• _Work task_: Of the lines below, copy those that hold the word "Depth".

• _Task material_:
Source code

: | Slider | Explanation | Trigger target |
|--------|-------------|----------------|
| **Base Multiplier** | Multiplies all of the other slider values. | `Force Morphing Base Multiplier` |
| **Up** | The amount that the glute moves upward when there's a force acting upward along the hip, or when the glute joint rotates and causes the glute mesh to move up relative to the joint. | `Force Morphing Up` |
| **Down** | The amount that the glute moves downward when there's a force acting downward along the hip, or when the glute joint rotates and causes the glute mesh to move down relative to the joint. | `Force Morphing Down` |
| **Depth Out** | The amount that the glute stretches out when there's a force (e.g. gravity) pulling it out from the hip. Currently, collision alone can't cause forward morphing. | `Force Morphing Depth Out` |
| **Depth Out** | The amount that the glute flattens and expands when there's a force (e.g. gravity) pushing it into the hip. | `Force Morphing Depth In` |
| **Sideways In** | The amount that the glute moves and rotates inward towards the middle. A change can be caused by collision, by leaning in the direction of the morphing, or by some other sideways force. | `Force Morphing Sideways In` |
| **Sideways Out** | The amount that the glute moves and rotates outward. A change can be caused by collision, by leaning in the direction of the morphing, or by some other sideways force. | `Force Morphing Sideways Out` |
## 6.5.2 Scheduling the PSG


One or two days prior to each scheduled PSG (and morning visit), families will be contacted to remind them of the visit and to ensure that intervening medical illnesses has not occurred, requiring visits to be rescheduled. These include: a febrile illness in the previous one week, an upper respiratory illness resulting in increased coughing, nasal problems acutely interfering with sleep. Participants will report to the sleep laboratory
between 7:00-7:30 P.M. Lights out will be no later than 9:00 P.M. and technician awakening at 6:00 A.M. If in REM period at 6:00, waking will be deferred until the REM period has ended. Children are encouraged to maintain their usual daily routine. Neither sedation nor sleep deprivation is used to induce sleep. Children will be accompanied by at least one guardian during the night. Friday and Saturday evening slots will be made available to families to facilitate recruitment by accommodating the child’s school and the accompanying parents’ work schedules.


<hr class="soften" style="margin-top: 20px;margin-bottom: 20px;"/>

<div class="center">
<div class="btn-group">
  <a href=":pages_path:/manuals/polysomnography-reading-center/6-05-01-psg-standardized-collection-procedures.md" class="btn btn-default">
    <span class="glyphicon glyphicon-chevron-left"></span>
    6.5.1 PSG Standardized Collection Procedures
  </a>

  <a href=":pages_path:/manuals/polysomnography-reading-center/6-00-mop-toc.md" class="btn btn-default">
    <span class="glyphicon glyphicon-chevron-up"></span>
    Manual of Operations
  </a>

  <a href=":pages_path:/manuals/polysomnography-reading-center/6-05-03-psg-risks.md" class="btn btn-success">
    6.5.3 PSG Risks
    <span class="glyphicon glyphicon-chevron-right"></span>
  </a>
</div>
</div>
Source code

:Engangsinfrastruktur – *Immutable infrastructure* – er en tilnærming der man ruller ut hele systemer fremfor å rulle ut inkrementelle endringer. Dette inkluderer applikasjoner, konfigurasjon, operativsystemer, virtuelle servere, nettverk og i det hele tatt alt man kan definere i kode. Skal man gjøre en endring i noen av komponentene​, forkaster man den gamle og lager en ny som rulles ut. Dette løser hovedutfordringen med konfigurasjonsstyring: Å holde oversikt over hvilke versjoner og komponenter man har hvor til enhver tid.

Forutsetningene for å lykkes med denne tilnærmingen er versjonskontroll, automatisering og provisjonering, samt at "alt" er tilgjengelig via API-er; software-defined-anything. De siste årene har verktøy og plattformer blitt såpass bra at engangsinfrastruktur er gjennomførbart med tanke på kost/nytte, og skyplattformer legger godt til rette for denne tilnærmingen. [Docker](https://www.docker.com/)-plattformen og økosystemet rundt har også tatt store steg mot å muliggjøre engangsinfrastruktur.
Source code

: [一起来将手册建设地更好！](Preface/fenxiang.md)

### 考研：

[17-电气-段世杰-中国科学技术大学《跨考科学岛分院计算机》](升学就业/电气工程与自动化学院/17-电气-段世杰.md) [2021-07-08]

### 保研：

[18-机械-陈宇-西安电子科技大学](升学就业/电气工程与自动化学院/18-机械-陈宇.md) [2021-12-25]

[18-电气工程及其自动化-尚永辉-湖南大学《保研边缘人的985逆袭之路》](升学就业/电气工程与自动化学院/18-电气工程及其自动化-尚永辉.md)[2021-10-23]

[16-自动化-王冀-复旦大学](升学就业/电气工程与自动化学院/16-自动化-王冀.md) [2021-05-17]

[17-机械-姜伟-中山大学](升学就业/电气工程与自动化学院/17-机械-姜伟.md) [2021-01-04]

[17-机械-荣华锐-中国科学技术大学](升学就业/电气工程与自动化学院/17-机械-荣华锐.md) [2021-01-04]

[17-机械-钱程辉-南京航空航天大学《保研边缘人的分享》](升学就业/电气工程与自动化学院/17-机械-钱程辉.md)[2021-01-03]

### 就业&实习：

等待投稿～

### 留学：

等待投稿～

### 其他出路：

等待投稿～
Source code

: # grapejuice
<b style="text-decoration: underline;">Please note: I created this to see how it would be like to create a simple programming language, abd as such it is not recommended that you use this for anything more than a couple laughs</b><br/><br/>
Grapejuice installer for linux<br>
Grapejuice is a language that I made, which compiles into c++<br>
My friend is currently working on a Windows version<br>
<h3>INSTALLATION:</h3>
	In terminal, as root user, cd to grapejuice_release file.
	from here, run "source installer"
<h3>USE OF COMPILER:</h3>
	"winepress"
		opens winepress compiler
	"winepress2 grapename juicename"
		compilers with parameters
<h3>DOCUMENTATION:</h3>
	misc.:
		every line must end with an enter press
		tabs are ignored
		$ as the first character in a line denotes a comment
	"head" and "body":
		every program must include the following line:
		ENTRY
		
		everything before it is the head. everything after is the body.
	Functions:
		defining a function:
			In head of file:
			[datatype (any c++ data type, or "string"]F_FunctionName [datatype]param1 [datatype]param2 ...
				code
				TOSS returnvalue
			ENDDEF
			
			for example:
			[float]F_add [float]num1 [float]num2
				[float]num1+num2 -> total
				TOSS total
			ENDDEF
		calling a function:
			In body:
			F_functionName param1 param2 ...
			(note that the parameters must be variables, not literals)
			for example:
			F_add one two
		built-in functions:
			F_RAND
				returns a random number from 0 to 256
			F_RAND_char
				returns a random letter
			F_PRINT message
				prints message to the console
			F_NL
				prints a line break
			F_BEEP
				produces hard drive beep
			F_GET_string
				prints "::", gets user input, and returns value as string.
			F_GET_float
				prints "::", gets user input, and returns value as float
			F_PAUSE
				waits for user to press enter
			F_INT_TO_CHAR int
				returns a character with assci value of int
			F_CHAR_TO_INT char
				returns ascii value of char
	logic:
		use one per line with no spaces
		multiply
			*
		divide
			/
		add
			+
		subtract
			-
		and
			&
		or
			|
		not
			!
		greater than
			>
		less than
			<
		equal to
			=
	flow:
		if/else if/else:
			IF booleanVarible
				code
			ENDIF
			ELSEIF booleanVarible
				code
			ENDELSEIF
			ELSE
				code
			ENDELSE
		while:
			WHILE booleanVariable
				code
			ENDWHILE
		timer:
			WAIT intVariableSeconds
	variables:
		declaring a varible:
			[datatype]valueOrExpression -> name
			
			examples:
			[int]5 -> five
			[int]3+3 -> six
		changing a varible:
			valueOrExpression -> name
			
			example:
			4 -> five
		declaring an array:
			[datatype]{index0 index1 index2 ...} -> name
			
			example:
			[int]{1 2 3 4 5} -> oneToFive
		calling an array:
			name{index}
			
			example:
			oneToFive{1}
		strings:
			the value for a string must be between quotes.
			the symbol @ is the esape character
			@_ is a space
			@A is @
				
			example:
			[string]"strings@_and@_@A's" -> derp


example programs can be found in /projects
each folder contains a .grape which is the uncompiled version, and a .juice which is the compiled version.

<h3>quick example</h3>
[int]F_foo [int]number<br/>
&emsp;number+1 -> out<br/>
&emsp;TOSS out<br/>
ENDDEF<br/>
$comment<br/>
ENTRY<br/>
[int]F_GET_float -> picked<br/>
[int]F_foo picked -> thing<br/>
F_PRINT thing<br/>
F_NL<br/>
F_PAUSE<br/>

• _Answer below_:
| **Depth Out** | The amount that the glute stretches out when there's a force (e.g. gravity) pulling it out from the hip. Currently, collision alone can't cause forward morphing. | `Force Morphing Depth Out` |
| **Depth Out** | The amount that the glute flattens and expands when there's a force (e.g. gravity) pushing it into the hip. | `Force Morphing Depth In` |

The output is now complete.